I’m sure that Old Thomas didn’t know the long-lasting effects his guidance gave the lad who became such a high-ranking British officer. Many who sew the Word of God do not see the results of their labors either.
Again, although today’s parable depicts Jesus as the sower, we are sowers of the Word as well. How do you plant the Word? How does the Gospel manifest itself in what you do and say?
Dr. Earl Thompson was a professor of mine in seminary. He taught pastoral care and counseling. He always used to say, “There are no time-outs.” He meant that every conversation that we have with others — every interaction — is an opportunity for ministry. Pastors do not punch clocks. They are always on duty. I would stretch what Prof. Thompson said and argue that all Christians are always on duty. If you are a Christian, then you are never not a Christian. The most mundane conversation, even talking about the weather with a stranger, is an opportunity to sew the Word.

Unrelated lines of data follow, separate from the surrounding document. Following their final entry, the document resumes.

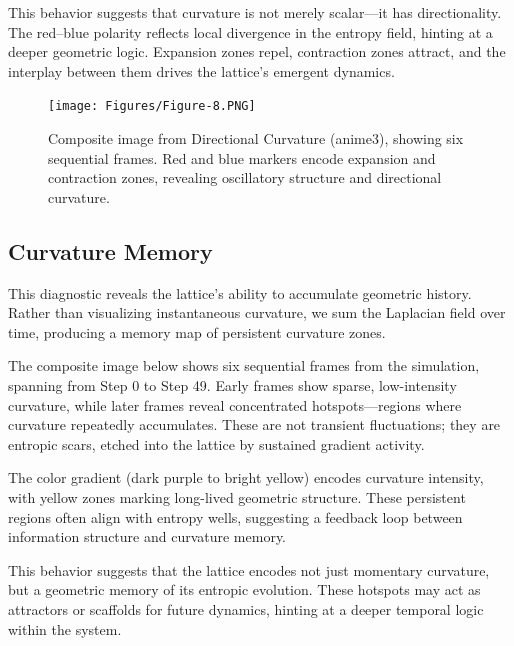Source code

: \documentclass[12pt]{article}
\begin{document}
This behavior suggests that curvature is not merely scalar—it has directionality. The red–blue polarity reflects local divergence in the entropy field, hinting at a deeper geometric logic. Expansion zones repel, contraction zones attract, and the interplay between them drives the lattice’s emergent dynamics.

\begin{figure}[h]
    \centering
    \texttt{[image: Figures/Figure-8.PNG]}
    \caption{Composite image from Directional Curvature (anime3), showing six sequential frames. Red and blue markers encode expansion and contraction zones, revealing oscillatory structure and directional curvature.}
    \label{fig:directional_curvature}
\end{figure}

\subsection{Curvature Memory}

This diagnostic reveals the lattice’s ability to accumulate geometric history. Rather than visualizing instantaneous curvature, we sum the Laplacian field over time, producing a memory map of persistent curvature zones.

The composite image below shows six sequential frames from the simulation, spanning from Step 0 to Step 49. Early frames show sparse, low-intensity curvature, while later frames reveal concentrated hotspots—regions where curvature repeatedly accumulates. These are not transient fluctuations; they are entropic scars, etched into the lattice by sustained gradient activity.

The color gradient (dark purple to bright yellow) encodes curvature intensity, with yellow zones marking long-lived geometric structure. These persistent regions often align with entropy wells, suggesting a feedback loop between information structure and curvature memory.

This behavior suggests that the lattice encodes not just momentary curvature, but a geometric memory of its entropic evolution. These hotspots may act as attractors or scaffolds for future dynamics, hinting at a deeper temporal logic within the system.
\end{document}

You know, maybe we keep ourselves so busy and absorb ourselves with social media and our iPhones, because we are terrified of facing the brokenness that we all carry around. We are culture that thirsts for real, genuine relationships — for someone with a listening ear who will simply hear our story and hold us in our most trying times. That is becoming more and more of a rarity. Maybe that is what Prof. Thompson also meant by saying that there are no timeouts. The world is filled with people who just want to be heard, and to hear a world of hope to dissipate the bad news that surrounds us. Maybe you are that person who can sew Christ’s Word of hope in their hearts.
Worship is the time when we gather together to gather seeds. We put them in the satchel that is our hearts. We go into the world flinging those seeds far and wide. We may never know the fruit of our labor, but like the small ripples of waves caused by a small stone thrown into still water, they move, ever so slowly, to shores we will never see. They are felt by the recipient — and they may make all the difference in the world. Amen.
[1] The following is adapted from William Barclay, The Gospel of Matthew, vol. 2 (Philadelphia: The Westminster Press, 1975), 62-63.